Case ID: f-appx_119/html/0784-01.html
Source: Caselaw Access Project
Author: {"author": "", "license": "Public Domain", "url": "https://static.case.law/"}
Date Created: 2024-08-24T03:29:51.129683

Michael STAADT, Petitioner-Appellant, v. Mark A. BEZY, Respondent-Appellee.
    No. 04-2942.
    United States Court of Appeals, Seventh Circuit.
    Submitted Dec. 10, 2004.
    
    Decided Dec. 16, 2004.
    Michael W. Staadt, Terre Haute, IN, pro se.
    Gerald A. Coraz, Office of the United States Attorney, Indianapolis, IN, for Respondent-Appellee.
    Before POSNER, KANNE, and SYKES, Circuit Judges.
    
      
       After an examination of the briefs and the records, we have concluded that oral argument is unnecessary. Thus, the appeal is submitted on the briefs and the record. See Fed. R.App. P. 34(a)(2).
    
   ORDER

Michael Staadt filed a petition for habeas corpus, 28 U.S.C. § 2241(c)(3), requesting that the Bureau of Prisons (BOP) consider placing him in a Community Corrections Center (CCC) to serve the last six months of his sentence. He contends that under prior BOP policy he was eligible for placement in a CCC during the last six months of his sentence but under current BOP policy he is not eligible for placement until he begins serving the last ten percent of his nine-month sentence. Staadt argues in favor of the older policy. The district court concluded that in following its older policy the BOP had exceeded its authority under 18 U.S.C. § 3621(b) to designate a place of imprisonment for inmates. The court adopted the reasoning of Loeffler v. Menifee, 326 F.Supp.2d 454, 459-60 (S.D.N.Y.2004), that a CCC is not sufficiently restrictive to be considered a place of imprisonment under section 3621(b), and so under 18 U.S.C. § 3624(c), federal inmates are not eligible for placement in a CCC until service of the last ten percent of their sentence. The district court denied Staadt’s petition and dismissed it with prejudice. Staadt appeals that ruling, but we do not reach the merits of the district court’s decision.

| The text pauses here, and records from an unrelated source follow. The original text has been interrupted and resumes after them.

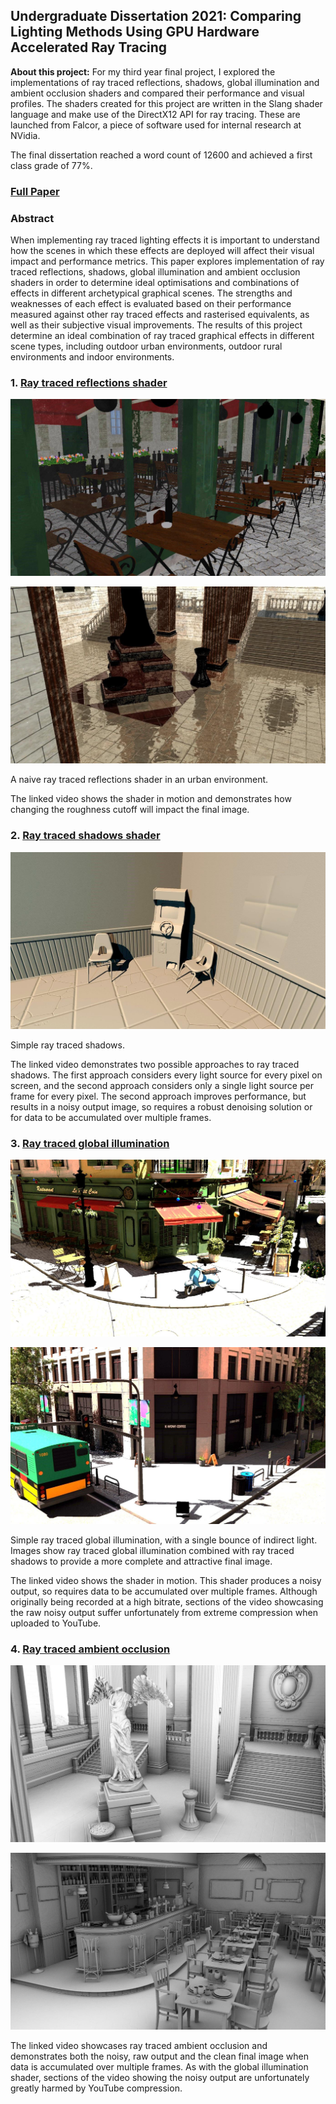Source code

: ## Undergraduate Dissertation 2021: Comparing Lighting Methods Using GPU Hardware Accelerated Ray Tracing

**About this project:** For my third year final project, I explored the implementations of ray traced reflections, shadows, global illumination and ambient occlusion shaders and compared their performance and visual profiles. The shaders created for this project are written in the Slang shader language and make use of the DirectX12 API for ray tracing. These are launched from Falcor, a piece of software used for internal research at NVidia.

The final dissertation reached a word count of 12600 and achieved a first class grade of 77%.

### [Full Paper](pdf/ParaicBradley_Dissertation_180165038.pdf)

### Abstract
When implementing ray traced lighting effects it is important to understand how the scenes in which these effects are deployed will affect their visual impact and performance metrics. This paper explores implementation of ray traced reflections, shadows, global illumination and ambient occlusion shaders in order to determine ideal optimisations and combinations of effects in different archetypical graphical scenes. The strengths and weaknesses of each effect is evaluated based on their performance measured against other ray traced effects and rasterised equivalents, as well as their subjective visual improvements. The results of this project determine an ideal combination of ray traced graphical effects in different scene types, including outdoor urban environments, outdoor rural environments and indoor environments.

### 1. [Ray traced reflections shader](https://www.youtube.com/watch?v=lVp3G2o0_ug)

![Bistro Exterior ray traced reflections](/images/reflections_bistroExterior.jpg)

![Sun Temple ray traced reflections](/images/reflections_SunTemple.jpg)

A naive ray traced reflections shader in an urban environment. 

The linked video shows the shader in motion and demonstrates how changing the roughness cutoff will impact the final image.

### 2. [Ray traced shadows shader](https://www.youtube.com/watch?v=fC4gOE64zE0)

![Arcade ray traced shadows](/images/shadows_Arcade.jpg)

Simple ray traced shadows.

The linked video demonstrates two possible approaches to ray traced shadows. The first approach considers every light source for every pixel on screen, and the second approach considers only a single light source per frame for every pixel. The second approach improves performance, but results in a noisy output image, so requires a robust denoising solution or for data to be accumulated over multiple frames.

### 3. [Ray traced global illumination](https://www.youtube.com/watch?v=Iu9ajc-PVJY)

![Bistro Exterior ray traced global illumination](/images/gi_BistroExterior.jpg)

![Emereald Square ray traced global illumination](/images/gi_EmeraldSquare.jpg)

Simple ray traced global illumination, with a single bounce of indirect light. Images show ray traced global illumination combined with ray traced shadows to provide a more complete and attractive final image.

The linked video shows the shader in motion. This shader produces a noisy output, so requires data to be accumulated over multiple frames. Although originally being recorded at a high bitrate, sections of the video showcasing the raw noisy output suffer unfortunately from extreme compression when uploaded to YouTube.

### 4. [Ray traced ambient occlusion](https://www.youtube.com/watch?v=lqITkLesNZU)

![Sun Temple ray traced ambient occlusiom](/images/ao_sunTemple.jpg)

![Sun Temple ray traced ambient occlusiom](/images/ao_bistroInterior.jpg)

The linked video showcases ray traced ambient occlusion and demonstrates both the noisy, raw output and the clean final image when data is accumulated over multiple frames. As with the global illumination shader, sections of the video showing the noisy output are unfortunately greatly harmed by YouTube compression.
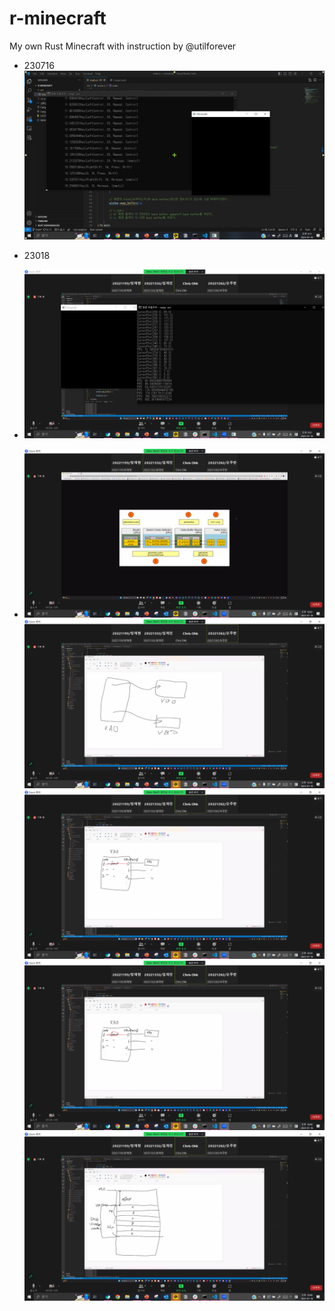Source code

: # r-minecraft
My own Rust Minecraft with instruction by @utilforever

- 230716
![Alt text](230716_first_element.png)

- 23018
- ![Alt text](image.png)
- ![Alt text](image-1.png)
![Alt text](image-2.png)
![Alt text](image-3.png)
![Alt text](image-4.png) <!-- VAO가 VBO에 담긴 데이터를 어떻게 해석할지를 지정. -->
![](image-5.png)  <!-- stride의 개념: sizeof(vertex), vertex가 position과 color로 되어있는 것. -->


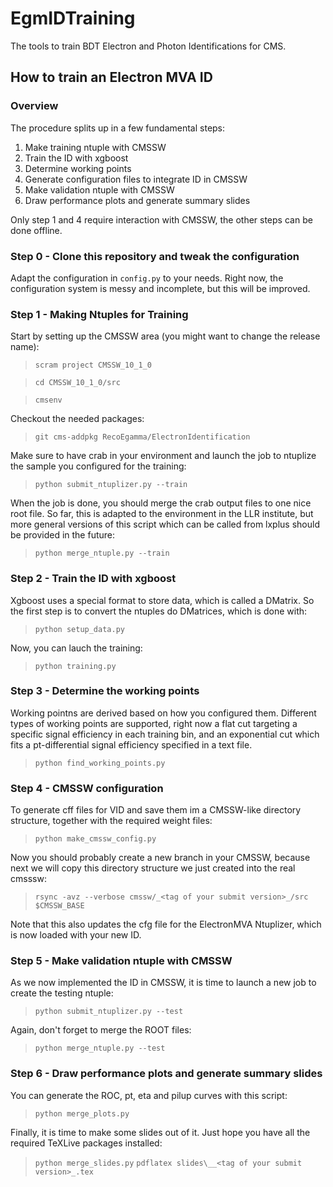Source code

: # EgmIDTraining
The tools to train BDT Electron and Photon Identifications for CMS.

## How to train an Electron MVA ID

### Overview

The procedure splits up in a few fundamental steps:

1. Make training ntuple with CMSSW
2. Train the ID with xgboost
3. Determine working points
4. Generate configuration files to integrate ID in CMSSW
5. Make validation ntuple with CMSSW
6. Draw performance plots and generate summary slides

Only step 1 and 4 require interaction with CMSSW, the other steps can be done offline.

### Step 0 - Clone this repository and tweak the configuration

Adapt the configuration in `config.py` to your needs. Right now, the configuration system is messy and incomplete, but this will be improved.

### Step 1 - Making Ntuples for Training

Start by setting up the CMSSW area (you might want to change the release name):

> `scram project CMSSW_10_1_0`

> `cd CMSSW_10_1_0/src`

> `cmsenv`

Checkout the needed packages:

> `git cms-addpkg RecoEgamma/ElectronIdentification`

Make sure to have crab in your environment and launch the job to ntuplize the sample you configured for the training:

> `python submit_ntuplizer.py --train`

When the job is done, you should merge the crab output files to one nice root file. So far, this is adapted to the environment in the LLR institute, but more general versions of this script which can be called from lxplus should be provided in the future:

> `python merge_ntuple.py --train`

### Step 2 - Train the ID with xgboost

Xgboost uses a special format to store data, which is called a DMatrix. So the first step is to convert the ntuples do DMatrices, which is done with:

> `python setup_data.py`

Now, you can lauch the training:

> `python training.py`

### Step 3 - Determine the working points

Working pointns are derived based on how you configured them. Different types of working points are supported, right now a flat cut targeting a specific signal efficiency in each training bin, and an exponential cut which fits a pt-differential signal efficiency specified in a text file.

> `python find_working_points.py`

### Step 4 - CMSSW configuration

To generate cff files for VID and save them im a CMSSW-like directory structure, together with the required weight files:

> `python make_cmssw_config.py`

Now you should probably create a new branch in your CMSSW, because next we will copy this directory structure we just created into the real cmsssw:

> `rsync -avz --verbose cmssw/_<tag of your submit version>_/src $CMSSW_BASE`

Note that this also updates the cfg file for the ElectronMVA Ntuplizer, which is now loaded with your new ID.

### Step 5 - Make validation ntuple with CMSSW

As we now implemented the ID in CMSSW, it is time to launch a new job to create the testing ntuple:

> `python submit_ntuplizer.py --test`

Again, don't forget to merge the ROOT files:

> `python merge_ntuple.py --test`

### Step 6 - Draw performance plots and generate summary slides

You can generate the ROC, pt, eta and pilup curves with this script:

> `python merge_plots.py`

Finally, it is time to make some slides out of it. Just hope you have all the required TeXLive packages installed:

> `python merge_slides.py`
> `pdflatex slides\__<tag of your submit version>_.tex`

After the district court issued its judgment, we decided in Richmond v. Scibana, 387 F.3d 602 (7th Cir.2004), that a prisoner may not use § 2241 to claim that the BOP should consider placing him in a CCC. Id. at 605-06. Such a claim is a challenge to the rules affecting the conditions of custody, and federal prisoners must challenge those rules under the Administrative Procedure Act, 5 U.S.C. § 702. See Richmond, 387 F.3d at 605-06.

We said in Richmond that it might be appropriate to remand a case such as this and give the litigant an opportunity to convert his suit, but here a remand would be futile. Under the exhaustion requirement of the Prison Litigation Reform Act, see 42 U.S.C. § 1997e(a), Staadt would be required to prove that he exhausted his administrative remedies. See Richmond, 387 F.3d at 606. Staadt said in his petition that he utilized the first two levels of his administrative remedies. There were, however, more than two levels available to him. See 28 C.F.R. § 542.13 to 542.15 (describing informal resolution, initial filing, and multiple levels of appeals available to inmates). If Staadt were to convert his suit into one under the APA, the district court would have to dismiss it for failure to exhaust administrative remedies.

Because the district court reached the merits of Staadt’s claim and dismissed it with prejudice, we MODIFY that disposition to be a dismissal without prejudice and AFFIRM as modified.